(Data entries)
____
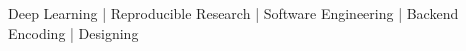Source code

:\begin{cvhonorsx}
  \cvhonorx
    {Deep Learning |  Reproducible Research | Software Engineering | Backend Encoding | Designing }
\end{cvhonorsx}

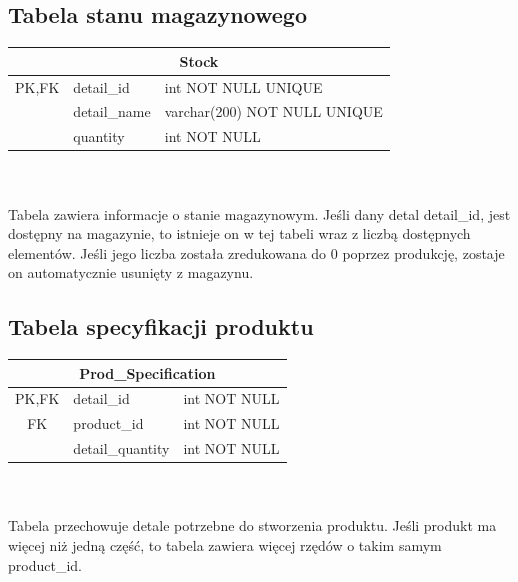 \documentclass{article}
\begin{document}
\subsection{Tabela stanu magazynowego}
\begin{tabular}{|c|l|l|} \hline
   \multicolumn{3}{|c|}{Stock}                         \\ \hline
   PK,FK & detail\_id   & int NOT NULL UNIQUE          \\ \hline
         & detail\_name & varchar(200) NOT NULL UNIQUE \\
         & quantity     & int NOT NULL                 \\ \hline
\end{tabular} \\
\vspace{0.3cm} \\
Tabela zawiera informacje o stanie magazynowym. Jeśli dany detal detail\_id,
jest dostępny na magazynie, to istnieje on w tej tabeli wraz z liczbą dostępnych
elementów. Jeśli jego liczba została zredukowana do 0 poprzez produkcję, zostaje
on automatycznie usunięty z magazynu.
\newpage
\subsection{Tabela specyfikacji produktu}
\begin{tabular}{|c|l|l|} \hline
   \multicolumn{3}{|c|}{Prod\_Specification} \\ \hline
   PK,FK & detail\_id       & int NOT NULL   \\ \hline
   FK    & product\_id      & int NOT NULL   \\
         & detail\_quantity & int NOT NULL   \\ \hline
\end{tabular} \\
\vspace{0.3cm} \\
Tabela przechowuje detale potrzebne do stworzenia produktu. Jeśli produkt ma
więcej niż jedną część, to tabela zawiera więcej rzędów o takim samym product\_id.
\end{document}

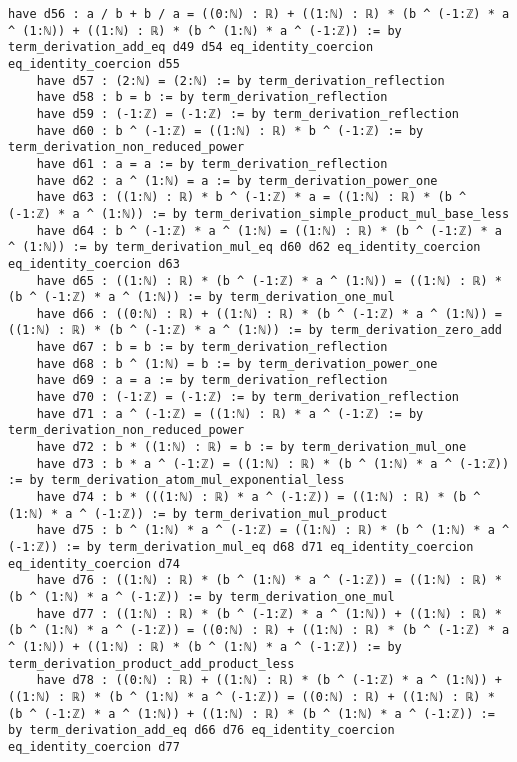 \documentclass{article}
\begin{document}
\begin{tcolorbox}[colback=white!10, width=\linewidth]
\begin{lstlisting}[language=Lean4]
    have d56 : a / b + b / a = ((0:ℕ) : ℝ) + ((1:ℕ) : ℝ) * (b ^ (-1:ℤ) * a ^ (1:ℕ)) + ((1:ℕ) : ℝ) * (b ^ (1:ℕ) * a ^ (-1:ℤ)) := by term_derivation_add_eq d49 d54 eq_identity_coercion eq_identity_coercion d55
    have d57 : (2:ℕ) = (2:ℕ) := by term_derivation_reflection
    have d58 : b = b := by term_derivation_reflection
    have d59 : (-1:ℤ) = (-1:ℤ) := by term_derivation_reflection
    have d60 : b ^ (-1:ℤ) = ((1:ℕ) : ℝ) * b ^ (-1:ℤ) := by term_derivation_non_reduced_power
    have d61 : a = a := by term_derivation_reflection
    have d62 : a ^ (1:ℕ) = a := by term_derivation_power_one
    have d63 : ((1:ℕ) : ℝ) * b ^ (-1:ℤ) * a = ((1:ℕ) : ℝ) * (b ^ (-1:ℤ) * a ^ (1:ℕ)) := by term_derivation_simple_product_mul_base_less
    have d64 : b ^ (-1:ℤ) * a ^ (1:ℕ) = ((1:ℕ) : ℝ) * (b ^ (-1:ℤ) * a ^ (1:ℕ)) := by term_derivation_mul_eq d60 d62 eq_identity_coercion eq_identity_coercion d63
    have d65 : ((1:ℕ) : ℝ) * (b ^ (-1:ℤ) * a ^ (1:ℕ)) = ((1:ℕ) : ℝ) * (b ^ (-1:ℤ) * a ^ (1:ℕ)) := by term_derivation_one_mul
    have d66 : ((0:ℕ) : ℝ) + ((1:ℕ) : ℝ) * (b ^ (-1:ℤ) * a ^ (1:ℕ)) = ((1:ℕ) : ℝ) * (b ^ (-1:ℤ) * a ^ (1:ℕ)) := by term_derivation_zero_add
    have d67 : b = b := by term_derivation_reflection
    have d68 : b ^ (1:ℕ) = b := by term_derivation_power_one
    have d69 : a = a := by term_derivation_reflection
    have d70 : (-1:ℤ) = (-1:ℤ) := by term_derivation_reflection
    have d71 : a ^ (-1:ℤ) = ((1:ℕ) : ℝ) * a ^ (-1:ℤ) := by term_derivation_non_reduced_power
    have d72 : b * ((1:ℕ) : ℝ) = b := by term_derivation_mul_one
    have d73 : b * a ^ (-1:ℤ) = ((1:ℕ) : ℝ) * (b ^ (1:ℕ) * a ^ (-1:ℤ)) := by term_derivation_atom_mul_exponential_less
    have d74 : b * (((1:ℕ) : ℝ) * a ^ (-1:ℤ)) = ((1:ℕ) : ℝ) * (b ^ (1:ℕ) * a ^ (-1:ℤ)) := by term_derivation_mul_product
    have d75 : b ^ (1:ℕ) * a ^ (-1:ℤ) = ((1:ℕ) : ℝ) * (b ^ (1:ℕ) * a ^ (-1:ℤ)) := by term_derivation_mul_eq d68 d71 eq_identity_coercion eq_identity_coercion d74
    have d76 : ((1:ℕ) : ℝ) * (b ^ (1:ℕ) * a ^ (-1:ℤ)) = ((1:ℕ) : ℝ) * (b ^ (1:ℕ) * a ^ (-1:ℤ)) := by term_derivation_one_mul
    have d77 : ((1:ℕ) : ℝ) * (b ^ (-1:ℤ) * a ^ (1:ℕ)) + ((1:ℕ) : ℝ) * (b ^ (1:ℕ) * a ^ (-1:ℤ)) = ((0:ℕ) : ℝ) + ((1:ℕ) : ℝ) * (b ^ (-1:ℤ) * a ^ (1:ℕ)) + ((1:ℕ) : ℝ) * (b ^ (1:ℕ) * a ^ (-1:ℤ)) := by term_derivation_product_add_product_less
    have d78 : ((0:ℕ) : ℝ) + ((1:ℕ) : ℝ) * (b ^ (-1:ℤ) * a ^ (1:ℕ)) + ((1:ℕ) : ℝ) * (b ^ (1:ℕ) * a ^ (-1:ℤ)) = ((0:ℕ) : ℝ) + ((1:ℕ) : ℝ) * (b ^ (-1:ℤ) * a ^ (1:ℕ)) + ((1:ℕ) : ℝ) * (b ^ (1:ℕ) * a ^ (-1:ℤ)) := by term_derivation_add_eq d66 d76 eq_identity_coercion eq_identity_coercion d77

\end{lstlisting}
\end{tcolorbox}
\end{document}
____
## EXERCISE
Without the pictures, write out every entry precisely as it appears.

## RESULT FOR THIS EXERCISE
Source code

:\begin{cvhonorsx}
  \cvhonorx
    {Deep Learning |  Reproducible Research | Software Engineering | Backend Encoding | Designing }
\end{cvhonorsx}

 \documentclass{article}
\begin{document}
\subsection{Tabela stanu magazynowego}
\begin{tabular}{|c|l|l|} \hline
   \multicolumn{3}{|c|}{Stock}                         \\ \hline
   PK,FK & detail\_id   & int NOT NULL UNIQUE          \\ \hline
         & detail\_name & varchar(200) NOT NULL UNIQUE \\
         & quantity     & int NOT NULL                 \\ \hline
\end{tabular} \\
\vspace{0.3cm} \\
Tabela zawiera informacje o stanie magazynowym. Jeśli dany detal detail\_id,
jest dostępny na magazynie, to istnieje on w tej tabeli wraz z liczbą dostępnych
elementów. Jeśli jego liczba została zredukowana do 0 poprzez produkcję, zostaje
on automatycznie usunięty z magazynu.
\newpage
\subsection{Tabela specyfikacji produktu}
\begin{tabular}{|c|l|l|} \hline
   \multicolumn{3}{|c|}{Prod\_Specification} \\ \hline
   PK,FK & detail\_id       & int NOT NULL   \\ \hline
   FK    & product\_id      & int NOT NULL   \\
         & detail\_quantity & int NOT NULL   \\ \hline
\end{tabular} \\
\vspace{0.3cm} \\
Tabela przechowuje detale potrzebne do stworzenia produktu. Jeśli produkt ma
więcej niż jedną część, to tabela zawiera więcej rzędów o takim samym product\_id.
\end{document}

 \documentclass{article}
\begin{document}
\begin{tcolorbox}[colback=white!10, width=\linewidth]
\begin{lstlisting}[language=Lean4]
    have d56 : a / b + b / a = ((0:ℕ) : ℝ) + ((1:ℕ) : ℝ) * (b ^ (-1:ℤ) * a ^ (1:ℕ)) + ((1:ℕ) : ℝ) * (b ^ (1:ℕ) * a ^ (-1:ℤ)) := by term_derivation_add_eq d49 d54 eq_identity_coercion eq_identity_coercion d55
    have d57 : (2:ℕ) = (2:ℕ) := by term_derivation_reflection
    have d58 : b = b := by term_derivation_reflection
    have d59 : (-1:ℤ) = (-1:ℤ) := by term_derivation_reflection
    have d60 : b ^ (-1:ℤ) = ((1:ℕ) : ℝ) * b ^ (-1:ℤ) := by term_derivation_non_reduced_power
    have d61 : a = a := by term_derivation_reflection
    have d62 : a ^ (1:ℕ) = a := by term_derivation_power_one
    have d63 : ((1:ℕ) : ℝ) * b ^ (-1:ℤ) * a = ((1:ℕ) : ℝ) * (b ^ (-1:ℤ) * a ^ (1:ℕ)) := by term_derivation_simple_product_mul_base_less
    have d64 : b ^ (-1:ℤ) * a ^ (1:ℕ) = ((1:ℕ) : ℝ) * (b ^ (-1:ℤ) * a ^ (1:ℕ)) := by term_derivation_mul_eq d60 d62 eq_identity_coercion eq_identity_coercion d63
    have d65 : ((1:ℕ) : ℝ) * (b ^ (-1:ℤ) * a ^ (1:ℕ)) = ((1:ℕ) : ℝ) * (b ^ (-1:ℤ) * a ^ (1:ℕ)) := by term_derivation_one_mul
    have d66 : ((0:ℕ) : ℝ) + ((1:ℕ) : ℝ) * (b ^ (-1:ℤ) * a ^ (1:ℕ)) = ((1:ℕ) : ℝ) * (b ^ (-1:ℤ) * a ^ (1:ℕ)) := by term_derivation_zero_add
    have d67 : b = b := by term_derivation_reflection
    have d68 : b ^ (1:ℕ) = b := by term_derivation_power_one
    have d69 : a = a := by term_derivation_reflection
    have d70 : (-1:ℤ) = (-1:ℤ) := by term_derivation_reflection
    have d71 : a ^ (-1:ℤ) = ((1:ℕ) : ℝ) * a ^ (-1:ℤ) := by term_derivation_non_reduced_power
    have d72 : b * ((1:ℕ) : ℝ) = b := by term_derivation_mul_one
    have d73 : b * a ^ (-1:ℤ) = ((1:ℕ) : ℝ) * (b ^ (1:ℕ) * a ^ (-1:ℤ)) := by term_derivation_atom_mul_exponential_less
    have d74 : b * (((1:ℕ) : ℝ) * a ^ (-1:ℤ)) = ((1:ℕ) : ℝ) * (b ^ (1:ℕ) * a ^ (-1:ℤ)) := by term_derivation_mul_product
    have d75 : b ^ (1:ℕ) * a ^ (-1:ℤ) = ((1:ℕ) : ℝ) * (b ^ (1:ℕ) * a ^ (-1:ℤ)) := by term_derivation_mul_eq d68 d71 eq_identity_coercion eq_identity_coercion d74
    have d76 : ((1:ℕ) : ℝ) * (b ^ (1:ℕ) * a ^ (-1:ℤ)) = ((1:ℕ) : ℝ) * (b ^ (1:ℕ) * a ^ (-1:ℤ)) := by term_derivation_one_mul
    have d77 : ((1:ℕ) : ℝ) * (b ^ (-1:ℤ) * a ^ (1:ℕ)) + ((1:ℕ) : ℝ) * (b ^ (1:ℕ) * a ^ (-1:ℤ)) = ((0:ℕ) : ℝ) + ((1:ℕ) : ℝ) * (b ^ (-1:ℤ) * a ^ (1:ℕ)) + ((1:ℕ) : ℝ) * (b ^ (1:ℕ) * a ^ (-1:ℤ)) := by term_derivation_product_add_product_less
    have d78 : ((0:ℕ) : ℝ) + ((1:ℕ) : ℝ) * (b ^ (-1:ℤ) * a ^ (1:ℕ)) + ((1:ℕ) : ℝ) * (b ^ (1:ℕ) * a ^ (-1:ℤ)) = ((0:ℕ) : ℝ) + ((1:ℕ) : ℝ) * (b ^ (-1:ℤ) * a ^ (1:ℕ)) + ((1:ℕ) : ℝ) * (b ^ (1:ℕ) * a ^ (-1:ℤ)) := by term_derivation_add_eq d66 d76 eq_identity_coercion eq_identity_coercion d77

\end{lstlisting}
\end{tcolorbox}
\end{document}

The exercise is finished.